Maotai gives its name to China’s most famous liquor, as well as its part publicly traded and part state-owned produ­cer, Kweichow Moutai, which was founded in 1951 with the merger of three distilleries. Maotai is a brand of baijiu (translated literally as “white liquor”), a blend of distilled grains that is the national spirit. It is also the world’s most valuable liquor brand by market valuation.

Despite being a fiery 53 per cent alcohol by volume, Maotai was served at the founding of the People’s Republic of China, in 1949. And during the 1972 summit between China and the United States, Chinese premier Zhou Enlai used the liquor to toast American president Richard Nixon, with the US secretary of state, Henry Kissinger, reportedly announcing, “I think if we drink enough Maotai, we can solve anything.”

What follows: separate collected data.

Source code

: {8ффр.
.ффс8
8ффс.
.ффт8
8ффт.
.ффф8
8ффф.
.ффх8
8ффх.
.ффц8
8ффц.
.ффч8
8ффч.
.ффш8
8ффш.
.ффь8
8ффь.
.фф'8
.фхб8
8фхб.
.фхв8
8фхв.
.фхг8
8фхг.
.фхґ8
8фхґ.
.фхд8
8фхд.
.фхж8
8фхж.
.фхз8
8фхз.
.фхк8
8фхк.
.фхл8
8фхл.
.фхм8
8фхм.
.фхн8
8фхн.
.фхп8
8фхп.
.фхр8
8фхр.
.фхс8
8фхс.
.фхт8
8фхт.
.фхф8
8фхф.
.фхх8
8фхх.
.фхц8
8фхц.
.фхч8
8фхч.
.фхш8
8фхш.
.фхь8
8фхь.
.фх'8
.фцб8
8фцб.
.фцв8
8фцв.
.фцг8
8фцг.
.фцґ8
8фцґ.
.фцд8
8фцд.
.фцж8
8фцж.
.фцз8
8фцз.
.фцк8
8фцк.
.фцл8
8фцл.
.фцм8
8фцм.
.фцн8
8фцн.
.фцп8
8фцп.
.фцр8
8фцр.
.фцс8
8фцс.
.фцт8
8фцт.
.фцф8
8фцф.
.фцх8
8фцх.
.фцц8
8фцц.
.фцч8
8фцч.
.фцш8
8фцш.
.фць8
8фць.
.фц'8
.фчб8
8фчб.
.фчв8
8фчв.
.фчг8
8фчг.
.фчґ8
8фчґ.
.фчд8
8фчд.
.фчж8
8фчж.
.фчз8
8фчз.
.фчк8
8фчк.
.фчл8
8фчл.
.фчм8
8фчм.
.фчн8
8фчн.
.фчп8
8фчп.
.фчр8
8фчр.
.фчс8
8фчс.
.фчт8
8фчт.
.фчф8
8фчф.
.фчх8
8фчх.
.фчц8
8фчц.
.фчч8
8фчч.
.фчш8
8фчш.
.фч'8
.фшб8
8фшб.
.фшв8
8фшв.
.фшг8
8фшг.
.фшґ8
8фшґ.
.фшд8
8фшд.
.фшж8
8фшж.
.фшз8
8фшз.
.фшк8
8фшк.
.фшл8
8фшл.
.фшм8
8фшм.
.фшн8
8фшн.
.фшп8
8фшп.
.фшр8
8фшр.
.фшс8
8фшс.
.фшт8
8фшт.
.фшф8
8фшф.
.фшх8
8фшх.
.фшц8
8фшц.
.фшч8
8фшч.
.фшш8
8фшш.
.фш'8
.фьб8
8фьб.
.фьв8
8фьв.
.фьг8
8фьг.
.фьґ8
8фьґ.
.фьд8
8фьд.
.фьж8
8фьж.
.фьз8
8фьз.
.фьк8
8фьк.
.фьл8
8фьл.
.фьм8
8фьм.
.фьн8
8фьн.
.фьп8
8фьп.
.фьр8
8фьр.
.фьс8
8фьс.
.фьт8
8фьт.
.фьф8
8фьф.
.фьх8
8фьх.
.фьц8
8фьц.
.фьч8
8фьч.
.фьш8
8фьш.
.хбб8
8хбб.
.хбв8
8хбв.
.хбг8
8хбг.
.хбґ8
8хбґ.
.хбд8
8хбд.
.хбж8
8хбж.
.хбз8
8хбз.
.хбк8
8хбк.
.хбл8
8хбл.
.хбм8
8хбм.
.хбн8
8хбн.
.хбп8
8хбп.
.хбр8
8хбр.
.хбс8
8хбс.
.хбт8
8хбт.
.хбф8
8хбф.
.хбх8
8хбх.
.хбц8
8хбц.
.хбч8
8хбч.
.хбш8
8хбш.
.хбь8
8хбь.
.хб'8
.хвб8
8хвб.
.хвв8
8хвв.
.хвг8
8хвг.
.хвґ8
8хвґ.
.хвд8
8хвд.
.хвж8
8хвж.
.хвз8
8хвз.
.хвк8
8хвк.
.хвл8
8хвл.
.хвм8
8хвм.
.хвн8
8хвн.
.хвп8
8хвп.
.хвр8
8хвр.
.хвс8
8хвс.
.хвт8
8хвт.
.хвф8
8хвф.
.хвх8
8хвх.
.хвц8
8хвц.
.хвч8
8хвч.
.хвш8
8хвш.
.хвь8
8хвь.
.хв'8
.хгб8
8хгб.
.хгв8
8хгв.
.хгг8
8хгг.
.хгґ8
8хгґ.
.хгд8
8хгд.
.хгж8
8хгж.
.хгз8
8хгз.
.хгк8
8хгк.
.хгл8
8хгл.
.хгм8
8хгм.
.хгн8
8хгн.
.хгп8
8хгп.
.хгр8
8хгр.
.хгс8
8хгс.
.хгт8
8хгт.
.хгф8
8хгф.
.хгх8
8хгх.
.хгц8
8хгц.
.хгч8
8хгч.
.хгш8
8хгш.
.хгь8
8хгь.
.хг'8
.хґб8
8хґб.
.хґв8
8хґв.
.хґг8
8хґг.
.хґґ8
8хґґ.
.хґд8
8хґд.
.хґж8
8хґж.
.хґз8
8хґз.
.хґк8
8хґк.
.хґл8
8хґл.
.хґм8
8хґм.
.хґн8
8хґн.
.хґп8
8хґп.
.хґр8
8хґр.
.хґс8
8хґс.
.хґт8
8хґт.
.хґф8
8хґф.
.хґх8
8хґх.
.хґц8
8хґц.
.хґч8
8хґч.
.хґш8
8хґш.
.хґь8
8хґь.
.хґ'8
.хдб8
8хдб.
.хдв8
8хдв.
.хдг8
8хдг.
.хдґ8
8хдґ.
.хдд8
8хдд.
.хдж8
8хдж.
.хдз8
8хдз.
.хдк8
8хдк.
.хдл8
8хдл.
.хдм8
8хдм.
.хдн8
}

This peacemaker is also “a symbol of excellence and opulence”, or so claims the Kweichow Moutai website.

In July, a bottle of 80-year-old Maotai was sold at auction in Hangzhou for 1.7 million yuan (US$245,000). According to Xinhua, industry insiders were disappointed by that figure, which fell far short of the record 10.7 million yuan fetched in 2011 by a rare 1935 Lay Mau edition.

The thirst for Maotai is such that Christie’s has a webpage dedicated to the spirit, to advise bidders from around the world. The auction house’s online guide states, “Collectors are interested in quality, but also in the strong price appreciation for Maotai.”

And while some choose to invest in bottles of the stuff, others prefer Kweichow Moutai’s Shanghai-traded shares. Last year, the brand’s share price increased more than 100 per cent; although, since peaking in June this year, it has lost some ground.

“Our goal is to march forward, improving our brand image, fulfilling social responsibility, promoting Chinese culture and becoming a respected, world-class enterprise,” says brand manager Wu Dewang.

There is just one problem: there is not enough Maotai to go around.

“Maotai can be produced only in Maotai town, where a very specific microclimate creates the perfect conditions for baijiu,” explains production manager Zhou Xianlun, speaking in one of the buildings where sorghum is fermented.

Christie’s goes into more detail: “Maotai Town has a particular climate: mild winters and hot summers, low wind and rainfall, but high temperatures and humidity.”

Ingredients are also crucial, of course.

“We use only the purest quality water from the Chishui River [a protected waterway alongside which no chemical factories are permitted], which is very rich in micro­nutrients, locally grown and processed sorghum, and qu, a mix of yeast and mould,” Zhou says. “The production process involves nine distillations, eight filtrations and seven fermentations, all of which are done by hand. In all, even the basic Maotai takes at least five years to make.”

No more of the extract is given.